Stored data:

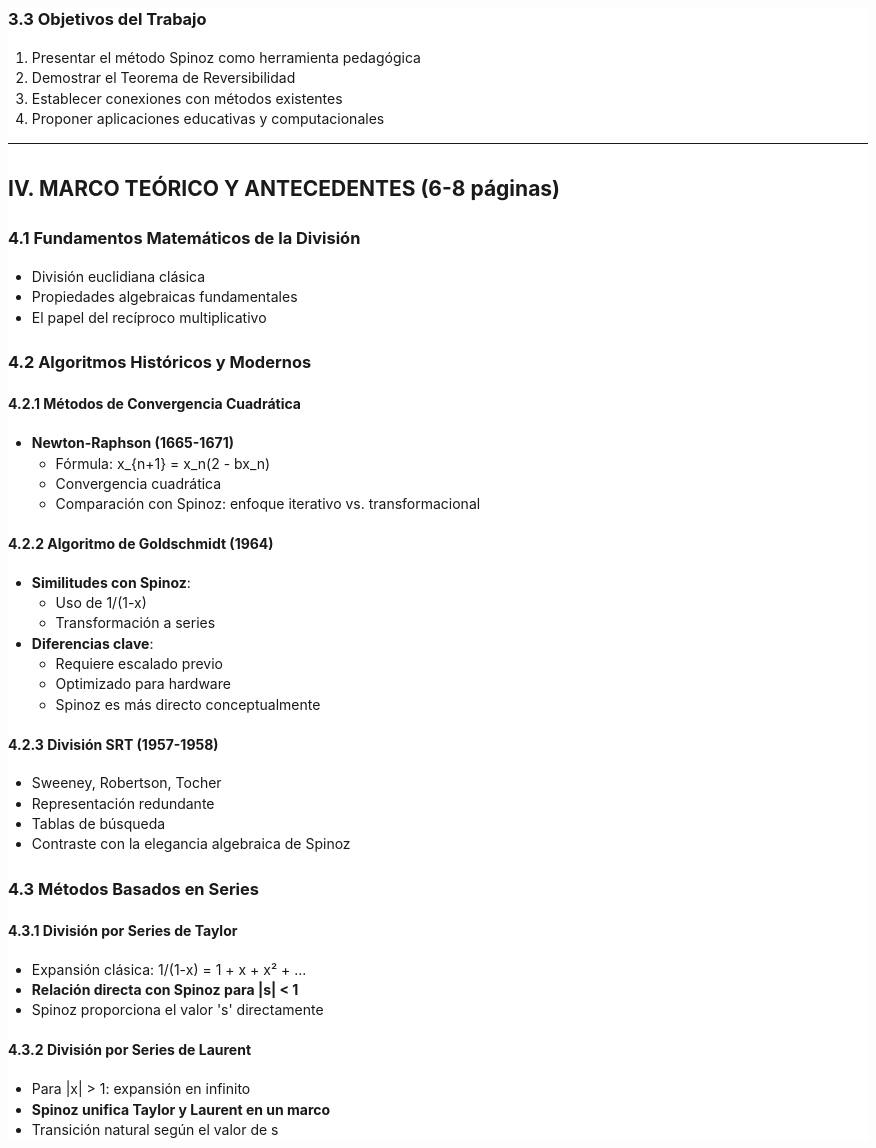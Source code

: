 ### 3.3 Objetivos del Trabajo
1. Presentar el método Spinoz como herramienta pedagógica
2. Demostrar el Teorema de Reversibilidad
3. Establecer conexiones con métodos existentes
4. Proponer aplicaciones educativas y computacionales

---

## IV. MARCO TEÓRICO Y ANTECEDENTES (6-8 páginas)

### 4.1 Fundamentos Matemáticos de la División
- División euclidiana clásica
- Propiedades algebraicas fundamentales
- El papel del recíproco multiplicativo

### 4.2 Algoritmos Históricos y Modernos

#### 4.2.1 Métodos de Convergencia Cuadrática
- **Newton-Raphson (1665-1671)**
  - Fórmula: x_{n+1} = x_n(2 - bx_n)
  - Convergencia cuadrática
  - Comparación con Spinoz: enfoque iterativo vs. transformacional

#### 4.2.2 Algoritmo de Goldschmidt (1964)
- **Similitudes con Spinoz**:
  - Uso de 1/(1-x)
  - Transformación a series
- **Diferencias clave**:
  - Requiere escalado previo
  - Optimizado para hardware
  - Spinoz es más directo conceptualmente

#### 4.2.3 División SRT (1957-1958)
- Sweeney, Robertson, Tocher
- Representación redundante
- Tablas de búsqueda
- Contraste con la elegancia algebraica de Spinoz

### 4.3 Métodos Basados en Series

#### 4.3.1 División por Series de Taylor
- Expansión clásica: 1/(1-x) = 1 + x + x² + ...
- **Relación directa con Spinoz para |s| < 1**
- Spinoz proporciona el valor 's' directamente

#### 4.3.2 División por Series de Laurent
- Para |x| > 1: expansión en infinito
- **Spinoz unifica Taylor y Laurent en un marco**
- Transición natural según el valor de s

* * *

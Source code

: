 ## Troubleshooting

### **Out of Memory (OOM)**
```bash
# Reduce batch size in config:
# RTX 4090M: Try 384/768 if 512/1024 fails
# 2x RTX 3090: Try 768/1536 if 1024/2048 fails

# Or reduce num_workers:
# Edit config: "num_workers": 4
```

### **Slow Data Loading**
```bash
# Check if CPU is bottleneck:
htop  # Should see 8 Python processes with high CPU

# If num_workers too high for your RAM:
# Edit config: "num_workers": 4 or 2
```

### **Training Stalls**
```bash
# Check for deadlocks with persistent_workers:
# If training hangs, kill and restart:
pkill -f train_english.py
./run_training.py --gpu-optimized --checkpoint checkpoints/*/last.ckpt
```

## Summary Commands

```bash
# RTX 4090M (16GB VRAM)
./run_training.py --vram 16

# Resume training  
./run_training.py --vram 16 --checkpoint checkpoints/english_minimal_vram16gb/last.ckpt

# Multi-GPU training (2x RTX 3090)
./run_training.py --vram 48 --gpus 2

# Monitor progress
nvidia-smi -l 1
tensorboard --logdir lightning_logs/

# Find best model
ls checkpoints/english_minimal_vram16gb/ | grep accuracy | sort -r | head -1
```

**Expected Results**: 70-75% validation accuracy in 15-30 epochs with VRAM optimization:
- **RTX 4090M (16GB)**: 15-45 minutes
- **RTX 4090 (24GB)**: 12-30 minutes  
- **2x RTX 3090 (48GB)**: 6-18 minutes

---

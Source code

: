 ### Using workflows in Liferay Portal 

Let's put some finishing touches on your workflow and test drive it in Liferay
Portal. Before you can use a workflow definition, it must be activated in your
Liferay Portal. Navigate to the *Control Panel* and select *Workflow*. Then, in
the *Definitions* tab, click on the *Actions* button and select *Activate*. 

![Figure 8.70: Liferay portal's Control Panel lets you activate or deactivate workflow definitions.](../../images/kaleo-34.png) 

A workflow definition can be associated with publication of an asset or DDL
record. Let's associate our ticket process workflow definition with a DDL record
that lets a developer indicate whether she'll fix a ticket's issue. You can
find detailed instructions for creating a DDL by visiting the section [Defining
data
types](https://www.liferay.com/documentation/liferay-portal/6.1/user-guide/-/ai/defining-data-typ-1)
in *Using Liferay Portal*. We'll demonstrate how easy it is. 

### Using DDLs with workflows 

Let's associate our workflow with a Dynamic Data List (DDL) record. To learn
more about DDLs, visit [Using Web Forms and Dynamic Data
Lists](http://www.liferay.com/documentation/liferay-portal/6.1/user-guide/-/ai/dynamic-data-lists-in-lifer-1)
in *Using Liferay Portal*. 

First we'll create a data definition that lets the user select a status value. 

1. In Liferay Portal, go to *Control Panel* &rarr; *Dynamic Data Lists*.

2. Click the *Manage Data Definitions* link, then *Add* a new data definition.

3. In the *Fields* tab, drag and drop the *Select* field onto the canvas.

> **Instructions to follow**
Whenever a line above includes the string "minutes", copy it.

> **Task result**
- **RTX 4090M (16GB)**: 15-45 minutes
- **RTX 4090 (24GB)**: 12-30 minutes  
- **2x RTX 3090 (48GB)**: 6-18 minutes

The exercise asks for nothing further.